* Record excerpts:
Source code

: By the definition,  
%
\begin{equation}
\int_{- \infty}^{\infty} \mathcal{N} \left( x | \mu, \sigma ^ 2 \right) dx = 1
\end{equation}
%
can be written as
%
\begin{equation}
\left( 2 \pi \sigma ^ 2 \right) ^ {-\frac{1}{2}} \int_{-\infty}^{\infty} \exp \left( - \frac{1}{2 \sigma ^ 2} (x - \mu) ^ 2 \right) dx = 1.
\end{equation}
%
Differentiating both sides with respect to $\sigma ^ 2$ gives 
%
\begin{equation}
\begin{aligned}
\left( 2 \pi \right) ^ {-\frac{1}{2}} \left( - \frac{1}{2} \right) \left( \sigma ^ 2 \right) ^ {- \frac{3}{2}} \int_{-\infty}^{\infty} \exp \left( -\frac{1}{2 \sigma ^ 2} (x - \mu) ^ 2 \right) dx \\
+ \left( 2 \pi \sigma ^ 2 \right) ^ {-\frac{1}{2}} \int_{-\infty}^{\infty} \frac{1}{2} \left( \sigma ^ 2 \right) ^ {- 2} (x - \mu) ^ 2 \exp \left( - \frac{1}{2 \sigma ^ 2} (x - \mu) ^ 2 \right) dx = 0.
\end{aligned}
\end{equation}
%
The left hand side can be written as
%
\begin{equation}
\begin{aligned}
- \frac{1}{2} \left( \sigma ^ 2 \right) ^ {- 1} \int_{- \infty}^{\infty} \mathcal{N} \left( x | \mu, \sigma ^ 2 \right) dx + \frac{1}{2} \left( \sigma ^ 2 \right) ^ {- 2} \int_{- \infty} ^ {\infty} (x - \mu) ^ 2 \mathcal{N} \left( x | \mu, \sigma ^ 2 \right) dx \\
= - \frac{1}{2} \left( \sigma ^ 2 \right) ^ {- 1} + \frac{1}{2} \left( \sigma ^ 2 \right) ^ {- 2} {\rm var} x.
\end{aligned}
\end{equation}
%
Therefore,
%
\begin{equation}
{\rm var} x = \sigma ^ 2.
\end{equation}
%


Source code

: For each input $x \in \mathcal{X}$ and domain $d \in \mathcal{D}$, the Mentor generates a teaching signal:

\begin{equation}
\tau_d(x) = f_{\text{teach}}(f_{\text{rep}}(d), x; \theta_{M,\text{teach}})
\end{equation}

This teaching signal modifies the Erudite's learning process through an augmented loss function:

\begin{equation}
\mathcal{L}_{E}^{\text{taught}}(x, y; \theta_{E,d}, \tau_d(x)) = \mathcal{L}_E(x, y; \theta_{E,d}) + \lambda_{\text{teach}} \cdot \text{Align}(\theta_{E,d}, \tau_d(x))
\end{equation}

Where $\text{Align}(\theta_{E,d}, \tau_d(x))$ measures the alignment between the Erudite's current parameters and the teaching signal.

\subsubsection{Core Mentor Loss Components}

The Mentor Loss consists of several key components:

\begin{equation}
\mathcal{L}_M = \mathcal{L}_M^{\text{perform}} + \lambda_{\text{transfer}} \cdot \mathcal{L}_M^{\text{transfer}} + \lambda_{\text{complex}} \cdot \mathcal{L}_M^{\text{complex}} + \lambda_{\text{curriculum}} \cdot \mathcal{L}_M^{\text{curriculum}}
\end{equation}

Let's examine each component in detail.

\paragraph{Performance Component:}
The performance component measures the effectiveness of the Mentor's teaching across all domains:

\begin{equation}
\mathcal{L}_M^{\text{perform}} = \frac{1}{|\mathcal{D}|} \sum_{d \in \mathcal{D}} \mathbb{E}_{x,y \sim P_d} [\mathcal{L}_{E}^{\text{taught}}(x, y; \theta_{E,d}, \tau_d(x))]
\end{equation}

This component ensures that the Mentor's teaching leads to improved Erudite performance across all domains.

* Work required: Write the listing out once more, keeping each word as it is.

* Solution to this problem:
Source code

: By the definition,  
%
\begin{equation}
\int_{- \infty}^{\infty} \mathcal{N} \left( x | \mu, \sigma ^ 2 \right) dx = 1
\end{equation}
%
can be written as
%
\begin{equation}
\left( 2 \pi \sigma ^ 2 \right) ^ {-\frac{1}{2}} \int_{-\infty}^{\infty} \exp \left( - \frac{1}{2 \sigma ^ 2} (x - \mu) ^ 2 \right) dx = 1.
\end{equation}
%
Differentiating both sides with respect to $\sigma ^ 2$ gives 
%
\begin{equation}
\begin{aligned}
\left( 2 \pi \right) ^ {-\frac{1}{2}} \left( - \frac{1}{2} \right) \left( \sigma ^ 2 \right) ^ {- \frac{3}{2}} \int_{-\infty}^{\infty} \exp \left( -\frac{1}{2 \sigma ^ 2} (x - \mu) ^ 2 \right) dx \\
+ \left( 2 \pi \sigma ^ 2 \right) ^ {-\frac{1}{2}} \int_{-\infty}^{\infty} \frac{1}{2} \left( \sigma ^ 2 \right) ^ {- 2} (x - \mu) ^ 2 \exp \left( - \frac{1}{2 \sigma ^ 2} (x - \mu) ^ 2 \right) dx = 0.
\end{aligned}
\end{equation}
%
The left hand side can be written as
%
\begin{equation}
\begin{aligned}
- \frac{1}{2} \left( \sigma ^ 2 \right) ^ {- 1} \int_{- \infty}^{\infty} \mathcal{N} \left( x | \mu, \sigma ^ 2 \right) dx + \frac{1}{2} \left( \sigma ^ 2 \right) ^ {- 2} \int_{- \infty} ^ {\infty} (x - \mu) ^ 2 \mathcal{N} \left( x | \mu, \sigma ^ 2 \right) dx \\
= - \frac{1}{2} \left( \sigma ^ 2 \right) ^ {- 1} + \frac{1}{2} \left( \sigma ^ 2 \right) ^ {- 2} {\rm var} x.
\end{aligned}
\end{equation}
%
Therefore,
%
\begin{equation}
{\rm var} x = \sigma ^ 2.
\end{equation}
%


Source code

: For each input $x \in \mathcal{X}$ and domain $d \in \mathcal{D}$, the Mentor generates a teaching signal:

\begin{equation}
\tau_d(x) = f_{\text{teach}}(f_{\text{rep}}(d), x; \theta_{M,\text{teach}})
\end{equation}

This teaching signal modifies the Erudite's learning process through an augmented loss function:

\begin{equation}
\mathcal{L}_{E}^{\text{taught}}(x, y; \theta_{E,d}, \tau_d(x)) = \mathcal{L}_E(x, y; \theta_{E,d}) + \lambda_{\text{teach}} \cdot \text{Align}(\theta_{E,d}, \tau_d(x))
\end{equation}

Where $\text{Align}(\theta_{E,d}, \tau_d(x))$ measures the alignment between the Erudite's current parameters and the teaching signal.

\subsubsection{Core Mentor Loss Components}

The Mentor Loss consists of several key components:

\begin{equation}
\mathcal{L}_M = \mathcal{L}_M^{\text{perform}} + \lambda_{\text{transfer}} \cdot \mathcal{L}_M^{\text{transfer}} + \lambda_{\text{complex}} \cdot \mathcal{L}_M^{\text{complex}} + \lambda_{\text{curriculum}} \cdot \mathcal{L}_M^{\text{curriculum}}
\end{equation}

Let's examine each component in detail.

\paragraph{Performance Component:}
The performance component measures the effectiveness of the Mentor's teaching across all domains:

\begin{equation}
\mathcal{L}_M^{\text{perform}} = \frac{1}{|\mathcal{D}|} \sum_{d \in \mathcal{D}} \mathbb{E}_{x,y \sim P_d} [\mathcal{L}_{E}^{\text{taught}}(x, y; \theta_{E,d}, \tau_d(x))]
\end{equation}

This component ensures that the Mentor's teaching leads to improved Erudite performance across all domains.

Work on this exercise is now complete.